▶ _What the exercise asks_
Start at the top and transcribe every record through the final line exactly.

▶ _Source material_
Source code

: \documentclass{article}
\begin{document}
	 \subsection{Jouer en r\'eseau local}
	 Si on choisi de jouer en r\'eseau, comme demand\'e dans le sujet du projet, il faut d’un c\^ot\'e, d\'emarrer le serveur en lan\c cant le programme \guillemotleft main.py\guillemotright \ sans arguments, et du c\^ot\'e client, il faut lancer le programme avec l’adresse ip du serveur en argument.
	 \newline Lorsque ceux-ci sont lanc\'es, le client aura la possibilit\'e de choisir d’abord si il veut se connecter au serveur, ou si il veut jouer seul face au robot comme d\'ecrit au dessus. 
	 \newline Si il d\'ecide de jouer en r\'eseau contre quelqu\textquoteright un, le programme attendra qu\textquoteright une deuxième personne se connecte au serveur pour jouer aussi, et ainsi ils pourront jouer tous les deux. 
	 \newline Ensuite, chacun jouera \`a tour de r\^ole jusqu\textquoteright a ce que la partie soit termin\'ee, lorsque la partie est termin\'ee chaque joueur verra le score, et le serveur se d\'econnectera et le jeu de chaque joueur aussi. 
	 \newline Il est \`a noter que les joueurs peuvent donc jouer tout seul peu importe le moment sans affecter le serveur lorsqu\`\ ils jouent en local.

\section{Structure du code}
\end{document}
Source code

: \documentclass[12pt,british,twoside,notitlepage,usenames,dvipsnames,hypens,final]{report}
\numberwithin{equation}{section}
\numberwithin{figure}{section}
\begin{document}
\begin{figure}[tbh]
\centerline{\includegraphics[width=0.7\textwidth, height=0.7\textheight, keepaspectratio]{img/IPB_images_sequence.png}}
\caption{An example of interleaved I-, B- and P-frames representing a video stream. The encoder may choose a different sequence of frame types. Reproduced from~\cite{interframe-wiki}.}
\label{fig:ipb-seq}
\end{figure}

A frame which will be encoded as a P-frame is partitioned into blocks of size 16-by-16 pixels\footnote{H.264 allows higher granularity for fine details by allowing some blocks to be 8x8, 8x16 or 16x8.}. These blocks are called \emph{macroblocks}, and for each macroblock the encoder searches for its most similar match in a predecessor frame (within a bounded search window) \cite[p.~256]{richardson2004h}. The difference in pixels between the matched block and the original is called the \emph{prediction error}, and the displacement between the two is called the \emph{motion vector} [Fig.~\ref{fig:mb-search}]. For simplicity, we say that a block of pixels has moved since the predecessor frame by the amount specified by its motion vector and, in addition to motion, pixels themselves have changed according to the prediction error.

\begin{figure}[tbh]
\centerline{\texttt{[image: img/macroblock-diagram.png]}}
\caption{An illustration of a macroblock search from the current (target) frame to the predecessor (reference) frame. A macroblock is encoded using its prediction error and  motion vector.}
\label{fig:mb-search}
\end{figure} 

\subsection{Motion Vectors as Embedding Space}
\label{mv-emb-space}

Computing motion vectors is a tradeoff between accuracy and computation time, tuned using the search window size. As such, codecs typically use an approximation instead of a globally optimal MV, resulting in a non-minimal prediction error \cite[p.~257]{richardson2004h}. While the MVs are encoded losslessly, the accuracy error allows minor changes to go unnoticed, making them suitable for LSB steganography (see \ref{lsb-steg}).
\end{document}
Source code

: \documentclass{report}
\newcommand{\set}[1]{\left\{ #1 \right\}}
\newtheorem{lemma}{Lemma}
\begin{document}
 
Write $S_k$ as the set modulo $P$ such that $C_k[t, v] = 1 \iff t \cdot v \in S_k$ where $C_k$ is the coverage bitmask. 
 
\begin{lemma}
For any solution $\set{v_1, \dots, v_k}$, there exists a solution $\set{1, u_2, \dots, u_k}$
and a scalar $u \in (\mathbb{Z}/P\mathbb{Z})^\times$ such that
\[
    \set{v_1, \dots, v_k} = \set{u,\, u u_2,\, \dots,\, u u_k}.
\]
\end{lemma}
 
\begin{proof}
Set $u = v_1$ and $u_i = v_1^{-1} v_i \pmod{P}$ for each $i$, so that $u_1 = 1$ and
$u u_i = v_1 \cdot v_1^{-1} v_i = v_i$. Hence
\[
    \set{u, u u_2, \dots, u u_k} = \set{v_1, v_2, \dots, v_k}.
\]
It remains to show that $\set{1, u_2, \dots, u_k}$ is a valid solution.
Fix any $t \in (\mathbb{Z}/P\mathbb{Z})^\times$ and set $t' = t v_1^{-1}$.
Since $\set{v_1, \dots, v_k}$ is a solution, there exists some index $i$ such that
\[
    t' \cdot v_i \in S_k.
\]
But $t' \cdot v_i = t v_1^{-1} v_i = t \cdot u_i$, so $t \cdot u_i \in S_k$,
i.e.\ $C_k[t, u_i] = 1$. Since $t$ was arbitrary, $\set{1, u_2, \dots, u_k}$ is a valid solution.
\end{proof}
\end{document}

▶ _The completed task_
Source code

: \documentclass{article}
\begin{document}
	 \subsection{Jouer en r\'eseau local}
	 Si on choisi de jouer en r\'eseau, comme demand\'e dans le sujet du projet, il faut d’un c\^ot\'e, d\'emarrer le serveur en lan\c cant le programme \guillemotleft main.py\guillemotright \ sans arguments, et du c\^ot\'e client, il faut lancer le programme avec l’adresse ip du serveur en argument.
	 \newline Lorsque ceux-ci sont lanc\'es, le client aura la possibilit\'e de choisir d’abord si il veut se connecter au serveur, ou si il veut jouer seul face au robot comme d\'ecrit au dessus. 
	 \newline Si il d\'ecide de jouer en r\'eseau contre quelqu\textquoteright un, le programme attendra qu\textquoteright une deuxième personne se connecte au serveur pour jouer aussi, et ainsi ils pourront jouer tous les deux. 
	 \newline Ensuite, chacun jouera \`a tour de r\^ole jusqu\textquoteright a ce que la partie soit termin\'ee, lorsque la partie est termin\'ee chaque joueur verra le score, et le serveur se d\'econnectera et le jeu de chaque joueur aussi. 
	 \newline Il est \`a noter que les joueurs peuvent donc jouer tout seul peu importe le moment sans affecter le serveur lorsqu\`\ ils jouent en local.

\section{Structure du code}
\end{document}
Source code

: \documentclass[12pt,british,twoside,notitlepage,usenames,dvipsnames,hypens,final]{report}
\numberwithin{equation}{section}
\numberwithin{figure}{section}
\begin{document}
\begin{figure}[tbh]
\centerline{\includegraphics[width=0.7\textwidth, height=0.7\textheight, keepaspectratio]{img/IPB_images_sequence.png}}
\caption{An example of interleaved I-, B- and P-frames representing a video stream. The encoder may choose a different sequence of frame types. Reproduced from~\cite{interframe-wiki}.}
\label{fig:ipb-seq}
\end{figure}

A frame which will be encoded as a P-frame is partitioned into blocks of size 16-by-16 pixels\footnote{H.264 allows higher granularity for fine details by allowing some blocks to be 8x8, 8x16 or 16x8.}. These blocks are called \emph{macroblocks}, and for each macroblock the encoder searches for its most similar match in a predecessor frame (within a bounded search window) \cite[p.~256]{richardson2004h}. The difference in pixels between the matched block and the original is called the \emph{prediction error}, and the displacement between the two is called the \emph{motion vector} [Fig.~\ref{fig:mb-search}]. For simplicity, we say that a block of pixels has moved since the predecessor frame by the amount specified by its motion vector and, in addition to motion, pixels themselves have changed according to the prediction error.

\begin{figure}[tbh]
\centerline{\texttt{[image: img/macroblock-diagram.png]}}
\caption{An illustration of a macroblock search from the current (target) frame to the predecessor (reference) frame. A macroblock is encoded using its prediction error and  motion vector.}
\label{fig:mb-search}
\end{figure} 

\subsection{Motion Vectors as Embedding Space}
\label{mv-emb-space}

Computing motion vectors is a tradeoff between accuracy and computation time, tuned using the search window size. As such, codecs typically use an approximation instead of a globally optimal MV, resulting in a non-minimal prediction error \cite[p.~257]{richardson2004h}. While the MVs are encoded losslessly, the accuracy error allows minor changes to go unnoticed, making them suitable for LSB steganography (see \ref{lsb-steg}).
\end{document}
Source code

: \documentclass{report}
\newcommand{\set}[1]{\left\{ #1 \right\}}
\newtheorem{lemma}{Lemma}
\begin{document}
 
Write $S_k$ as the set modulo $P$ such that $C_k[t, v] = 1 \iff t \cdot v \in S_k$ where $C_k$ is the coverage bitmask. 
 
\begin{lemma}
For any solution $\set{v_1, \dots, v_k}$, there exists a solution $\set{1, u_2, \dots, u_k}$
and a scalar $u \in (\mathbb{Z}/P\mathbb{Z})^\times$ such that
\[
    \set{v_1, \dots, v_k} = \set{u,\, u u_2,\, \dots,\, u u_k}.
\]
\end{lemma}
 
\begin{proof}
Set $u = v_1$ and $u_i = v_1^{-1} v_i \pmod{P}$ for each $i$, so that $u_1 = 1$ and
$u u_i = v_1 \cdot v_1^{-1} v_i = v_i$. Hence
\[
    \set{u, u u_2, \dots, u u_k} = \set{v_1, v_2, \dots, v_k}.
\]
It remains to show that $\set{1, u_2, \dots, u_k}$ is a valid solution.
Fix any $t \in (\mathbb{Z}/P\mathbb{Z})^\times$ and set $t' = t v_1^{-1}$.
Since $\set{v_1, \dots, v_k}$ is a solution, there exists some index $i$ such that
\[
    t' \cdot v_i \in S_k.
\]
But $t' \cdot v_i = t v_1^{-1} v_i = t \cdot u_i$, so $t \cdot u_i \in S_k$,
i.e.\ $C_k[t, u_i] = 1$. Since $t$ was arbitrary, $\set{1, u_2, \dots, u_k}$ is a valid solution.
\end{proof}
\end{document}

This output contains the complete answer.